The Morning After (Time To Run) is a moody track which rolls along smoothly backed by organ accompaniment. At the three minute mark the track gets turned on it's head, with the song picking up pace and urgency. At this point Mark Mangold goes to town on his keyboard, turning out a highly enjoyable solo before the track returns to the way it started.
Motorcycle Messiah is a darker and heavier track that mirrors the pace of the mid-section of the track prior. Due largely to a flat chorus, I can't say I'm a fan of this song.
Nor am I blown away by Shine, which has a more stripped back feel, but lacks a killer hook.
Bliss is a haunting 2 minute instrumental interlude which runs directly into one of the album's best tracks If For One Moment. This track should prove popular with all, given that it features an emotional vocal. Once again the structure of the song is abandoned mid way through as it turns back to the haunting vibe of Bliss, this time as a slow guitar solo guides the listener through it. Then it's straight into Flame Of The Oracle, which is another highlight. Dare I say that this mid-album passage of tracks is the best part of the album.
Flame Of The Oracle is an more uptempo track that features a strong vocal and an interesting musical arrangement.
The Ooze is a 2 minute track featuring a tough and urgent vocal and a tempo to match. As you can see, listening to the tracks out of context just won't work. This leads directly into the softening instrumental Inner Child (Exorcise), which is a companion piece to Bliss.
Black Mountain is a stand alone track which has that Led Zep vibe the debut had in places, and like the debut, features a Randy Jackson lead vocal. Solid song, but perhaps lacks a powerful rhythm section.

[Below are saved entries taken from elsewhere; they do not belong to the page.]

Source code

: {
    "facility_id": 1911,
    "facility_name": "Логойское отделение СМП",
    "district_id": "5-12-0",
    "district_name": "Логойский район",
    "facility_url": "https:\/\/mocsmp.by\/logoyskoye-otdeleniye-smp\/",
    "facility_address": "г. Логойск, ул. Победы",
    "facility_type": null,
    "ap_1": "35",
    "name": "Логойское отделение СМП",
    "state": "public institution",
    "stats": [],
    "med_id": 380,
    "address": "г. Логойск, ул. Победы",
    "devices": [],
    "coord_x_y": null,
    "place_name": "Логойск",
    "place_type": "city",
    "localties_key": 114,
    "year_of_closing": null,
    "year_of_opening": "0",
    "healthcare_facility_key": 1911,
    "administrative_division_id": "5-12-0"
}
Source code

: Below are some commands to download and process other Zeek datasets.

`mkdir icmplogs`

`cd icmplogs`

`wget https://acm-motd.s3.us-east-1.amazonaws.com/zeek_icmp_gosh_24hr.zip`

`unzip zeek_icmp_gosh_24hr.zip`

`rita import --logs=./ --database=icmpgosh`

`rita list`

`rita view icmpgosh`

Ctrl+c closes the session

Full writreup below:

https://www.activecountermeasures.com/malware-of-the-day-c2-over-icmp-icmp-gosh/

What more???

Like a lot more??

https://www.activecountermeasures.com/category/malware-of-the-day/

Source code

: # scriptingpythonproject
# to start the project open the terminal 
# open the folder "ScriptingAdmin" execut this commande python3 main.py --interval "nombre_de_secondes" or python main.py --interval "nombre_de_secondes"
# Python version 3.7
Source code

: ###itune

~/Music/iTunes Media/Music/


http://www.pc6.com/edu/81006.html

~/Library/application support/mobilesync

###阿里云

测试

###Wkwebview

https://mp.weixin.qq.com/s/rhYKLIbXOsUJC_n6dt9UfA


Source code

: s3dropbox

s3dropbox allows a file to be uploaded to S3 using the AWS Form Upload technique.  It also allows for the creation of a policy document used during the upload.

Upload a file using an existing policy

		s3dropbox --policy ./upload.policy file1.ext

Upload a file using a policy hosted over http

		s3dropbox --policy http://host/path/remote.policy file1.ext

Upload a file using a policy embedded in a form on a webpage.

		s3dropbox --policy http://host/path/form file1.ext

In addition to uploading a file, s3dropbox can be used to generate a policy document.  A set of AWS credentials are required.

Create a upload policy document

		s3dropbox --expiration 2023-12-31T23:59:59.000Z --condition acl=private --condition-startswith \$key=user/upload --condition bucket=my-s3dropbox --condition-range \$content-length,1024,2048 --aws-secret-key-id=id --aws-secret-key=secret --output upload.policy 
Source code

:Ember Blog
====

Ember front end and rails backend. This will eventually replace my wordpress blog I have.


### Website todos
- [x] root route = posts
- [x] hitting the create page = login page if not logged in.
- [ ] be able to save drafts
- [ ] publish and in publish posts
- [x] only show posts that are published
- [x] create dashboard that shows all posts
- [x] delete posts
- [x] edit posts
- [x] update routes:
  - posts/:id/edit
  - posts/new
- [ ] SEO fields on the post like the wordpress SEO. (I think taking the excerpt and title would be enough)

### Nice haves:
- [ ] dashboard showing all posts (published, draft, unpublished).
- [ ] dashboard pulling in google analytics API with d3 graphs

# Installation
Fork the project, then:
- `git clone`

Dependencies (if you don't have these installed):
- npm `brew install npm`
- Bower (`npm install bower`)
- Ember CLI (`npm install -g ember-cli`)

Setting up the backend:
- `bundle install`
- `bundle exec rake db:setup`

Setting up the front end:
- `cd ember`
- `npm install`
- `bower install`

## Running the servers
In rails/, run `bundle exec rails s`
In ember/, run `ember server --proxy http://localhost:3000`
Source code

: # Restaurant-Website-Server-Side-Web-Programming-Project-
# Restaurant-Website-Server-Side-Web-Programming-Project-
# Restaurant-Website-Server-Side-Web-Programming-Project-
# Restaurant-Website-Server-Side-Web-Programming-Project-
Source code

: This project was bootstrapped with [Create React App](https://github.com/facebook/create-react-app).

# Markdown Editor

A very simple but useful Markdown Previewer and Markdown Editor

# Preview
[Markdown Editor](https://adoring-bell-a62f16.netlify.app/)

Keep On Breathin' is a little gem – a big, powerful ballad in the style of the debut and a raritiy on this album in that it could be played on it's own, outside the album.
Shine (Finale) is a return to the earlier track (which sadly I didn't really take to), with added musical parts from elsewhere within the album. Interesting track.
Rapture (Ode To Aryon) is an instrumental outtro that is a reprise of Bliss yet again.
Maniac is a bonus track that works outside the mold of the album. This is an enjoyable stand alone uptempo pop/rocker with a good chorus.
Mark Mangold plays his heart out and when listening to the album from start to finish without pause, it gives the listening a wild ride that few other albums are capable of. But it does lack the knockout punch of a couple more killer tracks and a somewhat soft production quality in places. It just isn't as tight and as emotional as the Signs Of Life was.